• **EXTRACTED DATA**

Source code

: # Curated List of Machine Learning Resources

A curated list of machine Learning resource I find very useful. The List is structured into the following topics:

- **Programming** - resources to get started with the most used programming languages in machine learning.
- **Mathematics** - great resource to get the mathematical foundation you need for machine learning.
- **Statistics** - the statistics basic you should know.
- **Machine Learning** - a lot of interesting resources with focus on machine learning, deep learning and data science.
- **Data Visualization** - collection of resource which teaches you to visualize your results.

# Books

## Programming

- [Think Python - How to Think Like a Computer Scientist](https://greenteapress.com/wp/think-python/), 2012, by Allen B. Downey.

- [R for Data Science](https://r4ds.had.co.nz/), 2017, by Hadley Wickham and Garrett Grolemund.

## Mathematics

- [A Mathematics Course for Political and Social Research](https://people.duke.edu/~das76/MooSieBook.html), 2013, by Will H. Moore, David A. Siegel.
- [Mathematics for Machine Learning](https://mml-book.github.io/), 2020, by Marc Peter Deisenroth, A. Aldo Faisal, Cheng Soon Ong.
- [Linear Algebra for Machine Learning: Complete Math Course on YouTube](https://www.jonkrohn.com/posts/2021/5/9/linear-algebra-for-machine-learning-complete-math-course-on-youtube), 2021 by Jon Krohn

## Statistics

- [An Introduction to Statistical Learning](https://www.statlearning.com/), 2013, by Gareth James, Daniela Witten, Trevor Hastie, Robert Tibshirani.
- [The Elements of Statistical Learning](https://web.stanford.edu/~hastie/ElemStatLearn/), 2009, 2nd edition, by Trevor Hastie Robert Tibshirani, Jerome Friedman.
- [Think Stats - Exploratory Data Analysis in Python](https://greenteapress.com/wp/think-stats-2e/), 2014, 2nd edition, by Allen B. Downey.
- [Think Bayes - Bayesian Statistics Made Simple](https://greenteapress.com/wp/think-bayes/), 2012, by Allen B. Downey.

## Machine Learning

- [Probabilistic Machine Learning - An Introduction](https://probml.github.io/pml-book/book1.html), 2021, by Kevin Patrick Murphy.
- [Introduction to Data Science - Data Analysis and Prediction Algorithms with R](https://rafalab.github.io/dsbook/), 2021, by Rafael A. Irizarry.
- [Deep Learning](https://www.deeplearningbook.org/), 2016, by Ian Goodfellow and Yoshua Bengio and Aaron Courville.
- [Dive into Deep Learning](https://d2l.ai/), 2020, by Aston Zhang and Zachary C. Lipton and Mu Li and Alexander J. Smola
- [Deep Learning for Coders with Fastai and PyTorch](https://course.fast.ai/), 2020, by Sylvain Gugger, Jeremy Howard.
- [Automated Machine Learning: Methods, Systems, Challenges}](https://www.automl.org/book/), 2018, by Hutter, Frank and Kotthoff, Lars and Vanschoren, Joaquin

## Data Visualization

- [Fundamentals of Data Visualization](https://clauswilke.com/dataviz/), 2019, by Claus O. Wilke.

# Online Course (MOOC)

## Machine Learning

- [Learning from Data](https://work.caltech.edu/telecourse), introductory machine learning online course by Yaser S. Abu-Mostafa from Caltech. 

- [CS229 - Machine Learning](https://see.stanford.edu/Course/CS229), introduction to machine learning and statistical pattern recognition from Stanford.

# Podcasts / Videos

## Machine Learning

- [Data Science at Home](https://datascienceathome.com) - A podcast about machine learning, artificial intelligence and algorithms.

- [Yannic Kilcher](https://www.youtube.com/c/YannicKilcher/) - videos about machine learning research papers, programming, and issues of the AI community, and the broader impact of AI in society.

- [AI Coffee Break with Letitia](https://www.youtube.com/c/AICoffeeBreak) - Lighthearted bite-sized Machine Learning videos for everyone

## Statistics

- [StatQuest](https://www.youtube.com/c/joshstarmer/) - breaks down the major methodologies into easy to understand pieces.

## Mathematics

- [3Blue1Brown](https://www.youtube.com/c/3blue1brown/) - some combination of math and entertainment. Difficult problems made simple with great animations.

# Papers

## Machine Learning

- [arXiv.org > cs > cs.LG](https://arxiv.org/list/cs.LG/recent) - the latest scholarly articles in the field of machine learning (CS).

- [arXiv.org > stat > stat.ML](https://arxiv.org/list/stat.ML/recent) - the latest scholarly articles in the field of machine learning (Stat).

• **INSTRUCTIONS TO FOLLOW**
From the material above, copy every line that has the word "arxiv" in it.

• **TASK OUTPUT**
- [arXiv.org > cs > cs.LG](https://arxiv.org/list/cs.LG/recent) - the latest scholarly articles in the field of machine learning (CS).
- [arXiv.org > stat > stat.ML](https://arxiv.org/list/stat.ML/recent) - the latest scholarly articles in the field of machine learning (Stat).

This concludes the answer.